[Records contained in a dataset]
○ ○ ○ ○

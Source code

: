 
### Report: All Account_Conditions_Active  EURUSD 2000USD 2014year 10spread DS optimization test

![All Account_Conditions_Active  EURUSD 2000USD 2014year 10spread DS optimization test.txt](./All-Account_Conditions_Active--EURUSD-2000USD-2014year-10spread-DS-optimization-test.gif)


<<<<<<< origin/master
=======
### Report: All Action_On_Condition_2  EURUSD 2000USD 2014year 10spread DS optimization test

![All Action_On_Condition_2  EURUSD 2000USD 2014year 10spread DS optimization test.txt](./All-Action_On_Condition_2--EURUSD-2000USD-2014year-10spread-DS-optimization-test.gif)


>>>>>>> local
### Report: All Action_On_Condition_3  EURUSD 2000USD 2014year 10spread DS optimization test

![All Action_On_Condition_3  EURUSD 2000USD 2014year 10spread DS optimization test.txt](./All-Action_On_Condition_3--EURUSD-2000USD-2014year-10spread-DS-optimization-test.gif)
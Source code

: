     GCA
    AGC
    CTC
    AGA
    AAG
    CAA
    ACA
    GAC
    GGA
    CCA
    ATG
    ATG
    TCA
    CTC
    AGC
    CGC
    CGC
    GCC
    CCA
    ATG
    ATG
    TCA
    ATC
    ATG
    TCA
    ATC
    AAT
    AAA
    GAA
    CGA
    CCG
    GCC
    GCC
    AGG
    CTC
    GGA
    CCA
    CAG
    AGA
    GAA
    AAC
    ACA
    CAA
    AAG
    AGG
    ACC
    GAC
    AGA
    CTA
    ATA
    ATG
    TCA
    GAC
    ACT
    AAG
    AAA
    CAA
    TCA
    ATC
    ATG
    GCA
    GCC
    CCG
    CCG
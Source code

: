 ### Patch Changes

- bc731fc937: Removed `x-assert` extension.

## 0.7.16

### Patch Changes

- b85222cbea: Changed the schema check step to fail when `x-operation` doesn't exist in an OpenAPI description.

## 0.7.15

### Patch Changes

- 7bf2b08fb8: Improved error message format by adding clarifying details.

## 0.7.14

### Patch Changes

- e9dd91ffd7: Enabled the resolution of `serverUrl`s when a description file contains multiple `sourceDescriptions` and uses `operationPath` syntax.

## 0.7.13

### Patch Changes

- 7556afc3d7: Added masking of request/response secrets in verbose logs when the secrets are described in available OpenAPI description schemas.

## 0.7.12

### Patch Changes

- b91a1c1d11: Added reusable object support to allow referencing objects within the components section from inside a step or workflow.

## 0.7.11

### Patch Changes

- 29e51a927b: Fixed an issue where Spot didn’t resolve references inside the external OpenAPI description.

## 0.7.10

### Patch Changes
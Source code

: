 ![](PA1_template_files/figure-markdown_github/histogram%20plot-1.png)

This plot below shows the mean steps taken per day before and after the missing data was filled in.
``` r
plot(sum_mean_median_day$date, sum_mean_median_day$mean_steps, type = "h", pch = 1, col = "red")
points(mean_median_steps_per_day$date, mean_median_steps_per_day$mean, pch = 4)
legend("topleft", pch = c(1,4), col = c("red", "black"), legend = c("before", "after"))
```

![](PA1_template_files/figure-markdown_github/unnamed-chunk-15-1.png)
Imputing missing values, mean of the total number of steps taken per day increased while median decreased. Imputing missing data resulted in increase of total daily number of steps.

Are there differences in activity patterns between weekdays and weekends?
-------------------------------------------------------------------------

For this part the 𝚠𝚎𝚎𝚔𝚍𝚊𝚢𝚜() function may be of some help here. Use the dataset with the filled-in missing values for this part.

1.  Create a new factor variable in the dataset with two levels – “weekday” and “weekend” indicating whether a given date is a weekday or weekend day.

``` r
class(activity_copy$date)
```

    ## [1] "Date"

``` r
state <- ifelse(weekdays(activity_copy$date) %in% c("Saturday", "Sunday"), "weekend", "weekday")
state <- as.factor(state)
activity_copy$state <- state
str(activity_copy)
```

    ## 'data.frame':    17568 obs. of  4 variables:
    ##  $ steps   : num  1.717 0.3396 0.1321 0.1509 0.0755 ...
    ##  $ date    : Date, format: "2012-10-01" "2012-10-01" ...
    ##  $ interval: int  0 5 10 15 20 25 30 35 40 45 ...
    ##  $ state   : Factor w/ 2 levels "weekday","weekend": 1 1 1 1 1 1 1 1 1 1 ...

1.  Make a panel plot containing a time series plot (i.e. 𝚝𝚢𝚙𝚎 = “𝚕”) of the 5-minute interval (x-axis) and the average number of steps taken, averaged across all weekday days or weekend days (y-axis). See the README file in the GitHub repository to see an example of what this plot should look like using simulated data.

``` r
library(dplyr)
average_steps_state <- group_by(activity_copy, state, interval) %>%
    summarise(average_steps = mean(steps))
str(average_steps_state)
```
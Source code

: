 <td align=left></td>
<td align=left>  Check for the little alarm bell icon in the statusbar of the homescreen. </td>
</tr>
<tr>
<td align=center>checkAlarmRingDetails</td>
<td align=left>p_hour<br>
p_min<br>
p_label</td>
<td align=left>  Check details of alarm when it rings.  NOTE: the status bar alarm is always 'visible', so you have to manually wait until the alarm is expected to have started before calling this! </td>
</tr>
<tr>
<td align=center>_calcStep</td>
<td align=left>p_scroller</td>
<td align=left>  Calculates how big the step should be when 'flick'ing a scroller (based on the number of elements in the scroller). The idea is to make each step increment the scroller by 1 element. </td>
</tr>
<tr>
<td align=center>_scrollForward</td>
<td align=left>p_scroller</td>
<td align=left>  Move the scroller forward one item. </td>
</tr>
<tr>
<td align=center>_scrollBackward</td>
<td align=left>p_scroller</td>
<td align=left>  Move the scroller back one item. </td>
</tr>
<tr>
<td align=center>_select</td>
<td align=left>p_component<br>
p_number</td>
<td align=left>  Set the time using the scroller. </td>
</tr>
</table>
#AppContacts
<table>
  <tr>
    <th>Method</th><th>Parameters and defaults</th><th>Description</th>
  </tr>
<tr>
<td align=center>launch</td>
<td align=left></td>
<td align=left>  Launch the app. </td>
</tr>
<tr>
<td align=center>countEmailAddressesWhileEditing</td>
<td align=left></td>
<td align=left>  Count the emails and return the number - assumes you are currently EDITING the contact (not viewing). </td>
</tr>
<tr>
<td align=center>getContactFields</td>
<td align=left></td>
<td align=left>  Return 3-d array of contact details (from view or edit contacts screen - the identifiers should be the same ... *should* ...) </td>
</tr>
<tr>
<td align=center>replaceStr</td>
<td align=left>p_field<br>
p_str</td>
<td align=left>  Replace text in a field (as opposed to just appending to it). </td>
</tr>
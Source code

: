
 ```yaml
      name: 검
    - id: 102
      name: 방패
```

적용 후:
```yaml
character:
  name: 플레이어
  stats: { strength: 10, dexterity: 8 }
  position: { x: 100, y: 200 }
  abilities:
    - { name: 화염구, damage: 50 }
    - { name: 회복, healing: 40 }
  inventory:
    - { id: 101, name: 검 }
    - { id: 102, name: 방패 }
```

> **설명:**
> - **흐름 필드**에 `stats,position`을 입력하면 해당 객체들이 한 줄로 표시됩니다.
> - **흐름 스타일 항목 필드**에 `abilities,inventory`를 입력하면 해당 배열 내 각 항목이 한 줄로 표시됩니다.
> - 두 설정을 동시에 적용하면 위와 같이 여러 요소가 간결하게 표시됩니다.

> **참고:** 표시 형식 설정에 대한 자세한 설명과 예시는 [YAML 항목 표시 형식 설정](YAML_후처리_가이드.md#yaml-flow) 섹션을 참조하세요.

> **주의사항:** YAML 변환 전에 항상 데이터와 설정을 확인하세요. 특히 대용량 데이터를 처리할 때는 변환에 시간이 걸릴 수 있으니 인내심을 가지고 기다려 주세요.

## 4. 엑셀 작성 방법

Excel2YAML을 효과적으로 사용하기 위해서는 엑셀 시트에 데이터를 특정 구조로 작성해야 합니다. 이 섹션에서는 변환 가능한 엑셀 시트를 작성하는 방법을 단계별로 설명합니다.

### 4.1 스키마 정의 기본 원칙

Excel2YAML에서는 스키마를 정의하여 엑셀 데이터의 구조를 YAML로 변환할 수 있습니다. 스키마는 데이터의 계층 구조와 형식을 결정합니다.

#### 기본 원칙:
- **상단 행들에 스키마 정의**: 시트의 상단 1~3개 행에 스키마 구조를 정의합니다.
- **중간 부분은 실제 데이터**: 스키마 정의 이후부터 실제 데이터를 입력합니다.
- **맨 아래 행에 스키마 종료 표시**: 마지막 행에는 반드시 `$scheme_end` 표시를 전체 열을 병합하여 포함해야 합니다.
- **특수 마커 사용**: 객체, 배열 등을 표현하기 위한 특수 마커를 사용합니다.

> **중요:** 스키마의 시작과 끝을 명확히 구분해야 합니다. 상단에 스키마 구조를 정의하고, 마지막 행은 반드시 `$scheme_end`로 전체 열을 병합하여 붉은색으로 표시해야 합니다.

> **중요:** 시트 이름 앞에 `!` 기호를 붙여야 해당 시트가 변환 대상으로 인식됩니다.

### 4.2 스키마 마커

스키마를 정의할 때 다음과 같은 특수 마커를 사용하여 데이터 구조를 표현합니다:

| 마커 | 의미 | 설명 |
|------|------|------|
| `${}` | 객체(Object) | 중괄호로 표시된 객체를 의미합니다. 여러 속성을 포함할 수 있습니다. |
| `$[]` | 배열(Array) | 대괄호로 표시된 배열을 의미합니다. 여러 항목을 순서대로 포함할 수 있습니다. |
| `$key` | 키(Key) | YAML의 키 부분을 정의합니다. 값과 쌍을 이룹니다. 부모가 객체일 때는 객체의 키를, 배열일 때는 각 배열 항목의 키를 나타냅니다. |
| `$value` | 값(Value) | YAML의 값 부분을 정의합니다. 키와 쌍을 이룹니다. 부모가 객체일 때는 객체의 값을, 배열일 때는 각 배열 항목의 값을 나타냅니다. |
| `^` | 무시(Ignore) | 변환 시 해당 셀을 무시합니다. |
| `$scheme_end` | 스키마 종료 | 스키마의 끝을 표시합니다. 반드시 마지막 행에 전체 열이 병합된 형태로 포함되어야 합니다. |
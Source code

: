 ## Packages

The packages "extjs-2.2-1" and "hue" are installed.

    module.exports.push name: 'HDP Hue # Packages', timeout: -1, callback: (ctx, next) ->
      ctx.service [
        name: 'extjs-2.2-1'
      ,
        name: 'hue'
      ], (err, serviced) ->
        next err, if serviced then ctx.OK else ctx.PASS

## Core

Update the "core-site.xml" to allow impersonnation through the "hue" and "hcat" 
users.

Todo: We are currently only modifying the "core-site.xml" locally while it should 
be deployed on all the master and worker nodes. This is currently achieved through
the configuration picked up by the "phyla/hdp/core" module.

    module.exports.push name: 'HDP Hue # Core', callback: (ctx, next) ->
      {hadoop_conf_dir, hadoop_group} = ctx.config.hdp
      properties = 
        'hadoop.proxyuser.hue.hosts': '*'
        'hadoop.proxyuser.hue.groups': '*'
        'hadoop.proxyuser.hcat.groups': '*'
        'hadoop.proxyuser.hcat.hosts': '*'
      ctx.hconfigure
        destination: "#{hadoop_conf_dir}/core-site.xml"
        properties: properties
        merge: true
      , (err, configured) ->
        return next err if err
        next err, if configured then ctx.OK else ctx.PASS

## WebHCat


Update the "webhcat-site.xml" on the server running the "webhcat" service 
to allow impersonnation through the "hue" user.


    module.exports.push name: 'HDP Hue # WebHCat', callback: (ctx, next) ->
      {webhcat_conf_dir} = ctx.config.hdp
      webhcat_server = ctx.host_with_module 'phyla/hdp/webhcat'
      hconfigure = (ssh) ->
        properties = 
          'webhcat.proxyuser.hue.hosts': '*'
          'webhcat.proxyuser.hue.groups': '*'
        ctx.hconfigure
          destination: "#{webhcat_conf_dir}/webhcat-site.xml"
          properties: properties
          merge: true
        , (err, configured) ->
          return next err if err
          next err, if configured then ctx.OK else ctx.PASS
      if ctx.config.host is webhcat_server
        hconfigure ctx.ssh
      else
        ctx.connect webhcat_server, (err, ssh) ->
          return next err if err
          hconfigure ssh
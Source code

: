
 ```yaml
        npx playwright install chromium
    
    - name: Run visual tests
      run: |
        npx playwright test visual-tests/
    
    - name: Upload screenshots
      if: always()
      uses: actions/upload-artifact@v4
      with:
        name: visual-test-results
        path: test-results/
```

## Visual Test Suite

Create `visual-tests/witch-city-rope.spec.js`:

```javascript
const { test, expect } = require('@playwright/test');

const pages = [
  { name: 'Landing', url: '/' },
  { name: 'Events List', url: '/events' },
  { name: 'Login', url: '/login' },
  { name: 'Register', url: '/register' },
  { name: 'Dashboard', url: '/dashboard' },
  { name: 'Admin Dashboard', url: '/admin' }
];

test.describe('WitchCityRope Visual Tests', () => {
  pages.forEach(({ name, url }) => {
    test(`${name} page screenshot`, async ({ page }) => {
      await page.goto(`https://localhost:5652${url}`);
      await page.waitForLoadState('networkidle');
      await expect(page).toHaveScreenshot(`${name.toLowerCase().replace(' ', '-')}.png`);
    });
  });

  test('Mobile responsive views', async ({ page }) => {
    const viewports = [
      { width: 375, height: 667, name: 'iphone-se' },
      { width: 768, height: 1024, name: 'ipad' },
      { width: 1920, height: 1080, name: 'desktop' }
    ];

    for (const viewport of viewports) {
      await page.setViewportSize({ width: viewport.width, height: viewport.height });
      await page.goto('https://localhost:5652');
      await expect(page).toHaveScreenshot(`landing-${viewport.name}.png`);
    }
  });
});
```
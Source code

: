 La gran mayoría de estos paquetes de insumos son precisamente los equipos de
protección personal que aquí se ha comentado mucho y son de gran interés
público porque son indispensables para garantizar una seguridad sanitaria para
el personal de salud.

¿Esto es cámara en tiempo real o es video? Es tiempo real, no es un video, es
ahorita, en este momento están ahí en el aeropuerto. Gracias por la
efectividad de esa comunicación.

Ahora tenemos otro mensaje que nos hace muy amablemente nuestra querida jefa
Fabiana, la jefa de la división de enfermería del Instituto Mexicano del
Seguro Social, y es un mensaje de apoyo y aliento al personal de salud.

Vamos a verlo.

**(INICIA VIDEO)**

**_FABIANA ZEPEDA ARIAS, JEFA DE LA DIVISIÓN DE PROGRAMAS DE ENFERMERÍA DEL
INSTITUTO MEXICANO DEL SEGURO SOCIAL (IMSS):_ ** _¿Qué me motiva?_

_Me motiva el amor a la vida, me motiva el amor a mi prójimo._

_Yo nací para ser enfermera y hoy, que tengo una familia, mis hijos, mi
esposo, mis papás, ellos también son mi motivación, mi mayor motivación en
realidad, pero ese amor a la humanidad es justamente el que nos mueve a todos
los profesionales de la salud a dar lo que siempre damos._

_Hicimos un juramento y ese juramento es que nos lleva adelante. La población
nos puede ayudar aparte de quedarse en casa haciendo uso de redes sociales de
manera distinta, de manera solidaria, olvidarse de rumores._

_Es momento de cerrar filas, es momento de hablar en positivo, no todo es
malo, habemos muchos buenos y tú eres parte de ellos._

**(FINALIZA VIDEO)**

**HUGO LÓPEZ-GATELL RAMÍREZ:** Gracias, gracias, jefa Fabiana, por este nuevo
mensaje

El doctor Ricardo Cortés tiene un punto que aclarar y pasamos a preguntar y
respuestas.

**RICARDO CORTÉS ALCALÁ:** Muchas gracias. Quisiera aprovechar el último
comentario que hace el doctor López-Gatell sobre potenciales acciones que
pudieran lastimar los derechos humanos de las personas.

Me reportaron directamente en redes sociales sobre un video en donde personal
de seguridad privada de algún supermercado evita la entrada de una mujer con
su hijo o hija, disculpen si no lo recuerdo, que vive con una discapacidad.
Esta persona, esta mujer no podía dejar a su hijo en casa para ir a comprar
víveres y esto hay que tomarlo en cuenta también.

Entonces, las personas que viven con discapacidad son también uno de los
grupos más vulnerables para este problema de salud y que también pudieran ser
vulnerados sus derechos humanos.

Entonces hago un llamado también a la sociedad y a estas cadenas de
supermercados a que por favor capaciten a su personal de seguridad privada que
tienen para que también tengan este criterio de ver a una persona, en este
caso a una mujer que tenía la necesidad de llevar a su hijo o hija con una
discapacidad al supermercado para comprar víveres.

○ ○ ○ ○

[Exercise directions]
From the data above, copy each line that has the string "sobre".

[The answer]
comentario que hace el doctor López-Gatell sobre potenciales acciones que
Me reportaron directamente en redes sociales sobre un video en donde personal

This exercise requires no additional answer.